[Saved entries]

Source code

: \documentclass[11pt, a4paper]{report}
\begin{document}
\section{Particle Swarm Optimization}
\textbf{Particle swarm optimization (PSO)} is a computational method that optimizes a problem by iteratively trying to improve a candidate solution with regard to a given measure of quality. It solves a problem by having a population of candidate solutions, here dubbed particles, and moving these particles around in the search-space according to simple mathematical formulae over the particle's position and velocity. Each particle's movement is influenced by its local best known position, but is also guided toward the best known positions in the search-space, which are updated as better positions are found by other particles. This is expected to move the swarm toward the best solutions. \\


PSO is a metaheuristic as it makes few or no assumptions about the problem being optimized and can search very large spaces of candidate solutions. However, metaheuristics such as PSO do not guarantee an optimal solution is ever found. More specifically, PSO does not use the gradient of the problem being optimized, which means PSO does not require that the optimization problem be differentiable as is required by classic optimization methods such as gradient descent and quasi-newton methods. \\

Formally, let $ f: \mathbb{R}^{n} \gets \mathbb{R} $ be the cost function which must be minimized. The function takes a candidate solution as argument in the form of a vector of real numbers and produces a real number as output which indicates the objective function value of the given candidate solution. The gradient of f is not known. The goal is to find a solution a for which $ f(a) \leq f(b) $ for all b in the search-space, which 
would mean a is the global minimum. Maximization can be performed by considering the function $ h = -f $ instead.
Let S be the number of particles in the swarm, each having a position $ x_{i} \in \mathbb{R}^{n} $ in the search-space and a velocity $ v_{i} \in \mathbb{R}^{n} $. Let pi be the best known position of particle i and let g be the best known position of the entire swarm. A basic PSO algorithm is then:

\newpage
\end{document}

Assigned task → Search the records for the word "solutions". Copy every line that has it.

Response box →
\textbf{Particle swarm optimization (PSO)} is a computational method that optimizes a problem by iteratively trying to improve a candidate solution with regard to a given measure of quality. It solves a problem by having a population of candidate solutions, here dubbed particles, and moving these particles around in the search-space according to simple mathematical formulae over the particle's position and velocity. Each particle's movement is influenced by its local best known position, but is also guided toward the best known positions in the search-space, which are updated as better positions are found by other particles. This is expected to move the swarm toward the best solutions. \\
PSO is a metaheuristic as it makes few or no assumptions about the problem being optimized and can search very large spaces of candidate solutions. However, metaheuristics such as PSO do not guarantee an optimal solution is ever found. More specifically, PSO does not use the gradient of the problem being optimized, which means PSO does not require that the optimization problem be differentiable as is required by classic optimization methods such as gradient descent and quasi-newton methods. \\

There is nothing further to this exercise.